У поляков чрезвычайно сильно чувство общности между отдельным человеком и всей нацией — чувство, подкрепленное историческим опытом, который показывает, что проигранная война влечет за собой губительные для всего народа последствия. В других странах за поражением следует оккупация, они выплачивают контрибуцию, вынуждены сократить армию, иногда дело доходит до изменения границ. Когда же польские солдаты терпят поражение на поле боя, весь народ постигают губительные бедствия: соседи грабят и делят между собой территорию Польши, стремятся уничтожить ее культуру и язык. Вот почему война для нас — событие грандиозного масштаба[30].

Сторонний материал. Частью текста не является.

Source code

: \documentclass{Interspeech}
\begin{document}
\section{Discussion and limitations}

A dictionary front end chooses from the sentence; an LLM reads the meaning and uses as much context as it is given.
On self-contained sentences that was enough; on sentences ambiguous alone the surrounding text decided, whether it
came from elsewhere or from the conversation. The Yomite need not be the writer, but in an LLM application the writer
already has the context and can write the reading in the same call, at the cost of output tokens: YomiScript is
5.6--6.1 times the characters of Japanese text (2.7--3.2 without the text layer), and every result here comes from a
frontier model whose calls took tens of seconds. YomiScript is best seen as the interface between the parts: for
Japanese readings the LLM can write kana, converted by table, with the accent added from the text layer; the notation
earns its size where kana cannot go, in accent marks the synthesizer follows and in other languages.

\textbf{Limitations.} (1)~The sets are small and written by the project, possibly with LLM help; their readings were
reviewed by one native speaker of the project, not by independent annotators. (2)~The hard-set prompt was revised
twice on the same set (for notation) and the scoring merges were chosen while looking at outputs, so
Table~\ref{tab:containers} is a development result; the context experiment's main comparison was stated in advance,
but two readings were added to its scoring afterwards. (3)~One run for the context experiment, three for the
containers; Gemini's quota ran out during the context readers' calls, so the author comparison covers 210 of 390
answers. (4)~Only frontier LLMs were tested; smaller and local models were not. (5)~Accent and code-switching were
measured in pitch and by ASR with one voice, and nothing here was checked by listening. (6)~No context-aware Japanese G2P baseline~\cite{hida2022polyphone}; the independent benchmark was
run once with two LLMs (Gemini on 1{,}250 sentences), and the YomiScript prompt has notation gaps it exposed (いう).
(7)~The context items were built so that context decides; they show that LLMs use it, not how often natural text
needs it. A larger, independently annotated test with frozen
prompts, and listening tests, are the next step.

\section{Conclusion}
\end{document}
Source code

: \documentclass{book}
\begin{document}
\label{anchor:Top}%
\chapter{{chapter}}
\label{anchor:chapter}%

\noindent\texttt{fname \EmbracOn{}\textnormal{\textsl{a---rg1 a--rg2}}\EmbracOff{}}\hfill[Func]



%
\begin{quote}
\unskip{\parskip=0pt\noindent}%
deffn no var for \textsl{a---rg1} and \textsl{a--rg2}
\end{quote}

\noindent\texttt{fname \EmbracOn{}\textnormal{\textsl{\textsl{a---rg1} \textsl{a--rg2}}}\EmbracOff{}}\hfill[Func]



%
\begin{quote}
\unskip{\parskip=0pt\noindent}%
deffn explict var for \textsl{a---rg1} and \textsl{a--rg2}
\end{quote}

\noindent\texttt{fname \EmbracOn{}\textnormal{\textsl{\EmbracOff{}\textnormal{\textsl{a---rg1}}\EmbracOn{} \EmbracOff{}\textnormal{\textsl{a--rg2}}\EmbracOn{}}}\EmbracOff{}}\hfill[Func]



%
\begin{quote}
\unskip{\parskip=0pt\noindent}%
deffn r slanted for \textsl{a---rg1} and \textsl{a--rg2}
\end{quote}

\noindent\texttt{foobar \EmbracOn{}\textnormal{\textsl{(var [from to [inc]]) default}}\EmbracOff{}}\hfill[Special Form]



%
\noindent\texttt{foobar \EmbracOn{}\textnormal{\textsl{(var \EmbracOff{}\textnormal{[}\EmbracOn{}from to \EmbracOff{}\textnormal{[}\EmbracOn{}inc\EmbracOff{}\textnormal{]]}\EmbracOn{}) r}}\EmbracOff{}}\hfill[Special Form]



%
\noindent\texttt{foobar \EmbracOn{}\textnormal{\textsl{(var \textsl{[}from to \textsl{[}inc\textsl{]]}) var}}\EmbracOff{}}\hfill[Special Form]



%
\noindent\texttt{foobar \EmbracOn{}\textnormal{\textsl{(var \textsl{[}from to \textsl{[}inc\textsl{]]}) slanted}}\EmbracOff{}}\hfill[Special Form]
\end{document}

Люди по-разному вели себя перед лицом катастрофы. Одни, понимая весь ужас происходящего, отгораживались от него «защитной стеной», не пускали его в свое сознание и жили словно бы в ином мире. Другие, зная, что означает поражение Польши, впадали в отчаяние, которое иногда кончалось самоубийством. Они тоже «отрицали» реальность, но по-своему — уходя в смерть.

Я шел вперед и сознательно отмахивался от осаждавших меня вопросов. Не желал допустить мысль о том, что Польша как государство окончательно и бесповоротно погибла. Во мне теплилась надежда, что союзники скоро разобьют Германию или заставят ее покинуть Польшу. Я уже знал, что сопротивление польской армии сломлено, но сам не мог смириться. Какая-то часть меня продолжала, вопреки рассудку, верить, что у Польши еще остались жизненные силы и они сосредоточены в Варшаве.

Поэтому я стремился в столицу. Все шесть дней пути торопился так, будто у меня назначена важная встреча, на которую нельзя опоздать. В окрестностях Кельце дороги были пустынны, но чем дальше, тем больше стекалось беженцев, спешащих, как и я, в Варшаву; когда же я наконец вышел на главное шоссе, оно было забито машинами, так что и не проберешься.

Мужчины и женщины, молодые и старые, пешком и на колесах стекались из разных мест или возвращались домой в столицу. Тут были и варшавяне — торговцы, рабочие, врачи, адвокаты и т. д., и уроженцы разбомбленных маленьких городов и деревень. Попадались крестьяне — они тащили с собой любовно отобранные из убогого скарба вещи. Женщины прижимали к себе детей и шли твердым, уверенным шагом, точно загипнотизированные. У кого-то были с собой продукты, у кого-то — одежда, а у некоторых — даже мебель. Помню, я заметил в одном фургоне блестящее пианино черного дерева.

Были и такие, кто, наоборот, направлялся из Варшавы за город, с трудом прокладывая путь против людского течения.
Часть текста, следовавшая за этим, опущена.